- _Problem to work on_: Below are some records; output exactly the lines from the line with "outhouse of his" to the line with "would be to", both ends kept, and nothing more.

- _Data records_:
○ ○ ○ ○ ○ ○ ○
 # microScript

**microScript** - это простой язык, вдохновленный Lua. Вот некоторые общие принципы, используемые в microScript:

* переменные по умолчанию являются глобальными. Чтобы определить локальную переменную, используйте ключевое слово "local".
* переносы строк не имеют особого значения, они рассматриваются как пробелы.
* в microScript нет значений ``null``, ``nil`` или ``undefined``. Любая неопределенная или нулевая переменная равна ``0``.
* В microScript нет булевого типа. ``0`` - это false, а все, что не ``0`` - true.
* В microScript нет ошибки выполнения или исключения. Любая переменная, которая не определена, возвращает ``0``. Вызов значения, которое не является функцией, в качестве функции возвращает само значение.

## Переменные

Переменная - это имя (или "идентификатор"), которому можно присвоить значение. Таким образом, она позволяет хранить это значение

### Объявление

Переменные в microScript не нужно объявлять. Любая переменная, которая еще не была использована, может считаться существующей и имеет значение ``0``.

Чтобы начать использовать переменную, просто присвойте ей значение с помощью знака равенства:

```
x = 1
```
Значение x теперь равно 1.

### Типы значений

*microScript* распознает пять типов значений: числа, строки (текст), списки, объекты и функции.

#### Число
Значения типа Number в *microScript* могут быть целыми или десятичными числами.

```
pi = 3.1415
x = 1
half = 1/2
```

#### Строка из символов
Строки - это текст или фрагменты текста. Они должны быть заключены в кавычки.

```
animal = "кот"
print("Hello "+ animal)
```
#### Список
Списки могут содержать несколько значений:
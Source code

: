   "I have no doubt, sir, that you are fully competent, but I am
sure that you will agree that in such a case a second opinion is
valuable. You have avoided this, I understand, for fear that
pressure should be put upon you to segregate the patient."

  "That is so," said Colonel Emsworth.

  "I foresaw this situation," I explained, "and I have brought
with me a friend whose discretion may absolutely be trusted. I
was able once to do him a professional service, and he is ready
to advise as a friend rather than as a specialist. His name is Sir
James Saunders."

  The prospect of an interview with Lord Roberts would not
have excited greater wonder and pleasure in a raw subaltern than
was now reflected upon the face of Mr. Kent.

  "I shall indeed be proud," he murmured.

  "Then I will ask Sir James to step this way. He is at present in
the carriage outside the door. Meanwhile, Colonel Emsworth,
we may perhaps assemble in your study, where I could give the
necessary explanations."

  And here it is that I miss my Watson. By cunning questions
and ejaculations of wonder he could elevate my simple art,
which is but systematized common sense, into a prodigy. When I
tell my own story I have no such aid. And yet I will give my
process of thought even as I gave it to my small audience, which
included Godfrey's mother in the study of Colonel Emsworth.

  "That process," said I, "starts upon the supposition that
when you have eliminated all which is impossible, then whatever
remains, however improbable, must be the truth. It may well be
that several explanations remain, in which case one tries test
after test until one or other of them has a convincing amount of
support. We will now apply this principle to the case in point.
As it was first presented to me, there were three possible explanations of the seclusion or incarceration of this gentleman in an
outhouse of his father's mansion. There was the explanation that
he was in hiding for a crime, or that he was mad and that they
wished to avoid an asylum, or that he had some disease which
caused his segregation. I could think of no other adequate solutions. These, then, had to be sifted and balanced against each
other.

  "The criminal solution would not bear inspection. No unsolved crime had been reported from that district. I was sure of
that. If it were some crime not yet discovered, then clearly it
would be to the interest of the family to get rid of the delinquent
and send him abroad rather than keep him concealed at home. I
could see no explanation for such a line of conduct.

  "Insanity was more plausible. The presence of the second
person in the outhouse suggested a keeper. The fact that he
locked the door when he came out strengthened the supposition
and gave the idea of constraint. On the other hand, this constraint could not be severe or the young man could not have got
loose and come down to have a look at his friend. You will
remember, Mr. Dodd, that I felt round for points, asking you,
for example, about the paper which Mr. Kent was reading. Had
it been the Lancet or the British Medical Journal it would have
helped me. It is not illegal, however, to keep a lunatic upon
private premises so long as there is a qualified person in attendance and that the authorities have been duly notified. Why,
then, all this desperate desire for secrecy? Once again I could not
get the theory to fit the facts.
○ ○ ○ ○ ○ ○ ○
- _Answer to this problem_:
outhouse of his father's mansion. There was the explanation that
he was in hiding for a crime, or that he was mad and that they
wished to avoid an asylum, or that he had some disease which
caused his segregation. I could think of no other adequate solutions. These, then, had to be sifted and balanced against each
other.

  "The criminal solution would not bear inspection. No unsolved crime had been reported from that district. I was sure of
that. If it were some crime not yet discovered, then clearly it
would be to the interest of the family to get rid of the delinquent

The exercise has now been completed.